Spray the inside of your crockpot with cooking spray. Pour in the whole package of hash browns.

In a bowl, mix the eggs with the milk, salt and pepper, cheese, diced peppers and mushrooms. Pour everything on top of the hash browns.

Cover and cook on low for 6-8 hours, This is done when the eggs are fully cooked and the edges start to brown a bit. If you want the cheese to brown and get a bit crispy on the sides, cook it longer. My crockpot cooks a little hot so I set it to simmer (just lower than low) for 8 hours. I set it just before going to bed and it was ready and delicious when we woke up and a huge hit with my kids. They weren't sure when they looked at it but after one bite they gobbled the rest up. The leftovers make yummy breakfast burritos with tortillas and salsa. This makes a lot, enough for 6 good size servings.
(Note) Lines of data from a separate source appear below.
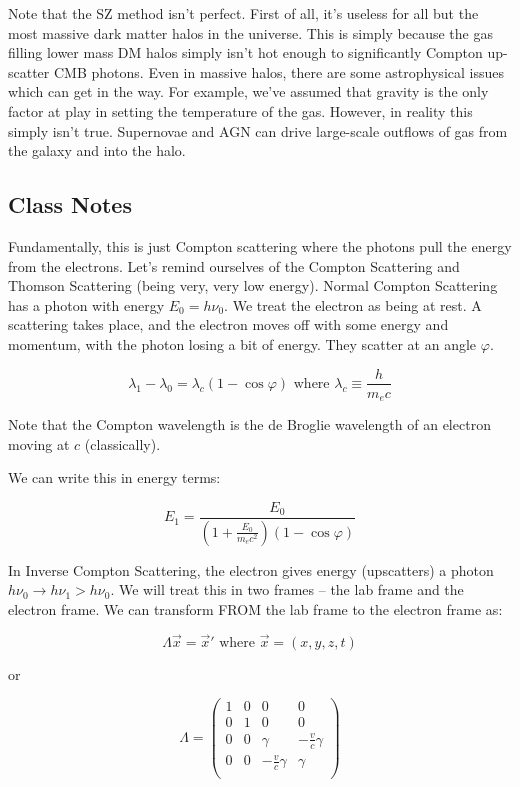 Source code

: \documentclass{article}
\begin{document}
Note that the SZ method isn't perfect. First of all, it's useless for all but the most massive dark matter halos in the universe. This is simply because the gas filling lower mass DM halos simply isn't hot enough to significantly Compton up-scatter CMB photons. Even in massive halos, there are some astrophysical issues which can get in the way. For example, we've assumed that gravity is the only factor at play in setting the temperature of the gas. However, in reality this simply isn't true. Supernovae and AGN can drive large-scale outflows of gas from the galaxy and into the halo. 

\subsection{Class Notes}

Fundamentally, this is just Compton scattering where the photons pull the energy from the electrons. Let's remind ourselves of the Compton Scattering and Thomson Scattering (being very, very low energy). Normal Compton Scattering has a photon with energy $E_0 = h\nu_0$. We treat the electron as being at rest. A scattering takes place, and the electron moves off with some energy and momentum, with the photon losing a bit of energy. They scatter at an angle $\varphi$. 

$$
\lambda_1 - \lambda_0 = \lambda_c \left(1-\cos\varphi\right) \text{ where } \lambda_c \equiv \frac{h}{m_e c}
$$

Note that the Compton wavelength is the de Broglie wavelength of an electron moving at $c$ (classically). 

We can write this in energy terms:

$$
E_1 = \frac{E_0}{\left(1 + \frac{E_0}{m_e c^2}\right)\left(1 - \cos\varphi\right)}
$$

In Inverse Compton Scattering, the electron gives energy (upscatters) a photon $h\nu_0 \to h\nu_1 > h\nu_0$. We will treat this in two frames -- the lab frame and the electron frame. We can transform FROM the lab frame to the electron frame as:

$$
\Lambda \vec{x} = \vec{x}' \text{ where } \vec{x} = (x,y,z,t)
$$

or 

\[
\Lambda = 
\begin{pmatrix}
1 & 0 & 0&0\\
0 & 1 & 0&0\\
0 & 0 & \gamma&-\frac{v}{c}\gamma\\
0 & 0 & -\frac{v}{c}\gamma&\gamma\\

\end{pmatrix}
\]
\end{document}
Sorry no picture - but as with most crockpot recipes it tastes better than it looks!


the mama monster said...

um yum! i will be trying this one day this week for sure...

Holly said...

Instead of using hashbrowns, I boiled 7 medium potatoes, peeled them, and then cut them in small chunks. This recipe is super easy to make!

Heather Martin said...

Just came across your recipe today, thank you so much for it! My daughter is a vegetarian and loves hashbrowns and this recipe will be perfect for our breakfast in the morning!